2. The layout method for a semiconductor integrated circuit device according to claim 1, wherein at least one of the cells other than the cells produced as the wiring pattern cells are made area pad cells, the area pad cells are stored in the design library, arrangement positions of the area pad cells are calculated based on the design library and prepared arrangement information or wiring structure information on the area pad cells, and the area pad cells are arranged automatically.

3. The layout method for a semiconductor integrated circuit device according to claim 2, wherein the area pad cells and the wiring pattern cells have connecting pins at the boundary portions thereof.

Description:

BACKGROUND OF THE INVENTION

1. Field of the Invention

The present invention relates to a layout method for a semiconductor integrated circuit device.

2. Background Art

As semiconductor integrated circuit devices become smaller in size and have higher degrees of integration, the tendencies for integrated circuits to become more complicated and for input-output pads to increase in number are accelerated more and more but at the same time, there is a necessity to implement the minimization of chip areas. To minimize the chip areas, a method of arranging the input-output pads at not only the periphery of the chip but also the center of the chip is effective; hence, such pads are called area pads. Generally, the area pads are used often for power supply to the inside of the chip and in those cases, the area pads and the inside of the chip are connected often by a metal wiring having a strap structure, a mesh structure, or the like.

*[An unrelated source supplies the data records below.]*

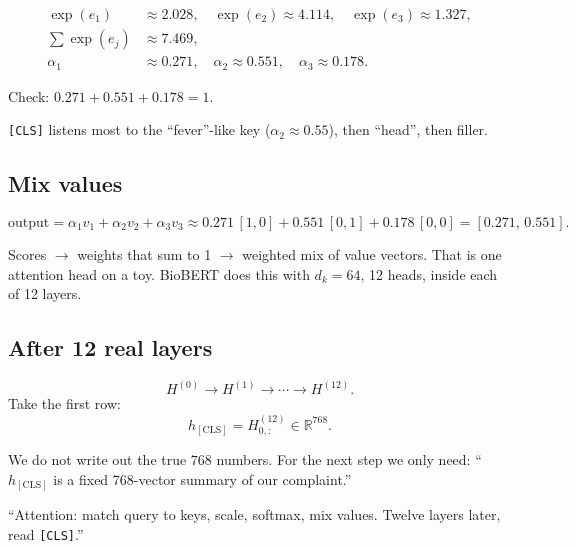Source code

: \begin{align*}
  \exp(e_1) &\approx 2.028,\quad
  \exp(e_2) \approx 4.114,\quad
  \exp(e_3) \approx 1.327, \\
  \sum\exp(e_j) &\approx 7.469, \\
  \alpha_1 &\approx 0.271,\quad
  \alpha_2 \approx 0.551,\quad
  \alpha_3 \approx 0.178.
\end{align*}

Check: \(0.271+0.551+0.178 = 1\).

\texttt{[CLS]} listens most to the ``fever''-like key (\(\alpha_2\approx 0.55\)), then ``head'', then filler.

\subsection*{Mix values}

\[
  \mathrm{output}
  = \alpha_1 v_1 + \alpha_2 v_2 + \alpha_3 v_3
  \approx 0.271\,[1,0] + 0.551\,[0,1] + 0.178\,[0,0]
  = [0.271,\, 0.551].
\]

\begin{stepbox}
Scores \(\to\) weights that sum to 1 \(\to\) weighted mix of value vectors.
That is one attention head on a toy. BioBERT does this with \(d_k=64\), 12 heads, inside each of 12 layers.
\end{stepbox}

\subsection*{After 12 real layers}

\[
  H^{(0)} \to H^{(1)} \to \cdots \to H^{(12)}.
\]
Take the first row:
\[
  h_{\mathrm{[CLS]}} = H^{(12)}_{0,:} \in \mathbb{R}^{768}.
\]

\begin{notebox}
We do not write out the true \(768\) numbers. For the next step we only need:
``\(h_{\mathrm{[CLS]}}\) is a fixed 768-vector summary of our complaint.''
\end{notebox}

\begin{saybox}
``Attention: match query to keys, scale, softmax, mix values. Twelve layers later, read \texttt{[CLS]}.''
\end{saybox}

In conventional layout methods for a semiconductor integrated circuit device, the area pads and their periphery wiring patterns are manually produced by using the editing function of an automatic layout tool and a manual editing tool having a higher degree of editing function (see JP-A No. 2003-100891). For instance, in a relatively simple case, the area pads and their periphery wiring patterns are produced by using the editing function of the automatic layout tool. And furthermore, in a more complicated case, various layout analyses and layout verifications are conducted by transferring layout information on the area pads and their periphery wiring patterns produced using the manual editing tool and layout information on other cells and wiring patterns produced using the automatic layout tool to either tool or by unifying both pieces of layout information through the use of another mask process tool or the like.

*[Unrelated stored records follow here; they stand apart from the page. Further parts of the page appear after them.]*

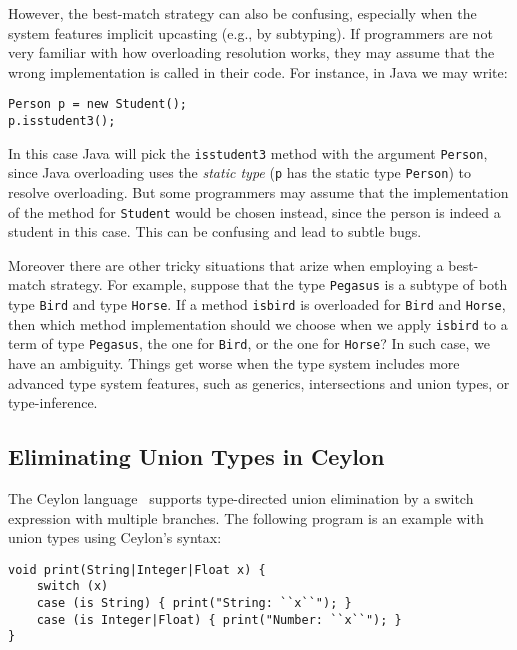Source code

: However, the best-match strategy can also be confusing, especially when the
system features implicit upcasting (e.g., by subtyping). If programmers
are not very familiar with how overloading resolution works, they may assume
that the wrong implementation is called in their code. For instance, in Java
we may write:

\begin{lstlisting}
Person p = new Student();
p.isstudent3();
\end{lstlisting}

\noindent In this case Java will pick the \lstinline{isstudent3} method with the
argument \lstinline{Person}, since Java overloading uses the \emph{static type}
(\lstinline{p} has the static type \lstinline{Person})
to resolve overloading. But some programmers may assume that the implementation
of the method for \lstinline{Student} would be chosen instead, since the person
is indeed a student in this case. This can be confusing and lead to subtle bugs.

Moreover there are other tricky situations
that arize when employing a best-match strategy. For example, suppose
that the type \lstinline{Pegasus} is a subtype of both type \lstinline{Bird} and type
\lstinline{Horse}. If a method \lstinline{isbird} is overloaded for
\lstinline{Bird} and \lstinline{Horse}, then which method implementation should
we choose when we apply \lstinline{isbird} to a term of type
\lstinline{Pegasus}, the one for \lstinline{Bird}, or the one for
\lstinline{Horse}? In such case, we have an ambiguity. Things get worse
when the type system includes more advanced type system features, such as generics,
intersections and union types,
or type-inference.




\subsection{Eliminating Union Types in Ceylon}

The Ceylon language~\cite{king2013ceylon} supports type-directed union elimination by a
switch expression with multiple branches. The following program is an example
with union types using Ceylon's syntax:

\begin{lstlisting}
void print(String|Integer|Float x) {
	switch (x)
	case (is String) { print("String: ``x``"); }
	case (is Integer|Float) { print("Number: ``x``"); }
}
\end{lstlisting}
%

As for the conventional layout method for a semiconductor integrated circuit device, it is impossible to automatically lay out the area pads and their peripheral wiring patterns. This is because the area pads and their peripheral wiring patterns are unsuitable for the conventional automatic layout since not only it is difficult to produce the complex shaped area pads and the peripheral wiring patterns in complex form but there is a necessity to systematically arrange the pads and to systematically produce the patterns both according to a specific method.

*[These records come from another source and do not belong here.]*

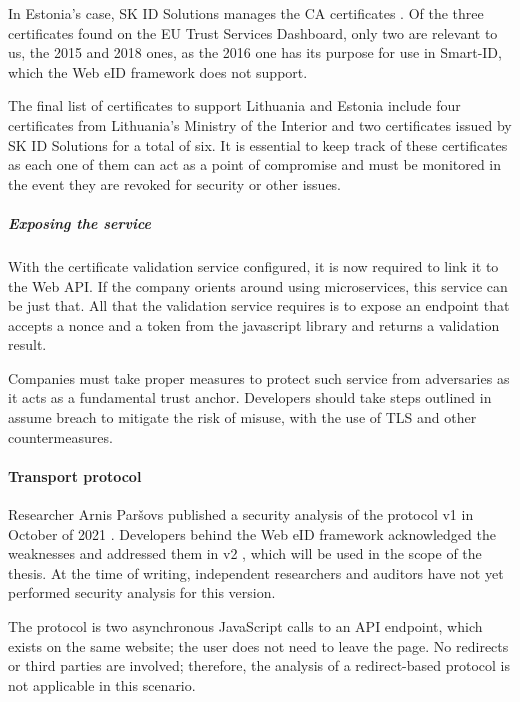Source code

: In Estonia's case, SK ID Solutions manages the CA certificates \cite{eid-ee-skid-certificates}. Of the three certificates found on the EU Trust Services Dashboard, only two are relevant to us, the 2015 and 2018 ones, as the 2016 one has its purpose for use in Smart-ID, which the Web eID framework does not support.

The final list of certificates to support Lithuania and Estonia include four certificates from Lithuania's Ministry of the Interior and two certificates issued by SK ID Solutions for a total of six. It is essential to keep track of these certificates as each one of them can act as a point of compromise and must be monitored in the event they are revoked for security \cite{roca-vulnerability-lessons-learned} or other issues.


\subparagraph{Exposing the service}

With the certificate validation service configured, it is now required to link it to the Web API. If the company orients around using microservices, this service can be just that. All that the validation service requires is to expose an endpoint that accepts a nonce and a token from the javascript library and returns a validation result.

Companies must take proper measures to protect such service from adversaries as it acts as a fundamental trust anchor. Developers should take steps outlined in assume breach  to mitigate the risk of misuse, with the use of TLS and other countermeasures.

\paragraph{Transport protocol}

Researcher Arnis Paršovs published a security analysis of the protocol v1 in October of 2021 \cite{arnis-report-webeid}. Developers behind the Web eID framework acknowledged the weaknesses and addressed them in v2 \cite{ria-webeid-systemarchitecture}, which will be used in the scope of the thesis. At the time of writing, independent researchers and auditors have not yet performed security analysis for this version.

The protocol is two asynchronous JavaScript calls to an API endpoint, which exists on the same website; the user does not need to leave the page. No redirects or third parties are involved; therefore, the analysis of a redirect-based protocol is not applicable in this scenario.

In addition, when area pads, their peripheral wiring patterns, and so on produced using other manual editing tools are unified with other cells, wiring patterns, and so on produced using the automatic layout tool, the omission of layout information such as arrangement-wiring history information is inevitable, which makes a database imperfect.

SUMMARY OF THE INVENTION

An object of the present invention is to provide a layout method for a semiconductor integrated circuit device in which area pads and their peripheral wiring pattern can be laid out automatically.

To attain such an object, a layout method for a semiconductor integrated circuit device according to a first invention is devised as a layout method for a semiconductor integrated circuit device in which the area pads and their periphery wiring pattern are laid out by using a design library having information on a plurality of cells; therefore, this layout method includes steps of making at least one of the cells wiring pattern cells, storing the wiring pattern cells in the design library, calculating arrangement positions of the wiring pattern cells based on the design library and prepared arrangement information or wiring structure information on the cells, and automatically arranging the wiring pattern cells.

According to such a configuration, a layout design to satisfy design rules can be prepared while securing connections between the cells and between the cells and other wiring patterns through the use of pins and contacts at boundary portions of the cells and intra-cell wiring portions. And at the same time, a layout database including all the layout information is created by conducting a conventional automatic layout; as a result, it is possible to implement automation of the layout of the peripheral wiring patterns. In addition, wiring patterns in arbitrary form can be used and the degree of freedom in the layout is increased.

A layout method for a semiconductor integrated circuit device according to a second invention includes steps of producing as area pad cells at least one of the cells other than the cells prepared according to the first invention as the wiring pattern cells, storing the area pad cells in the design library, calculating arrangement positions of the area pad cells based on the design library and prepared arrangement information or wiring structure information on the area pad cells, and automatically arranging the area pad cells.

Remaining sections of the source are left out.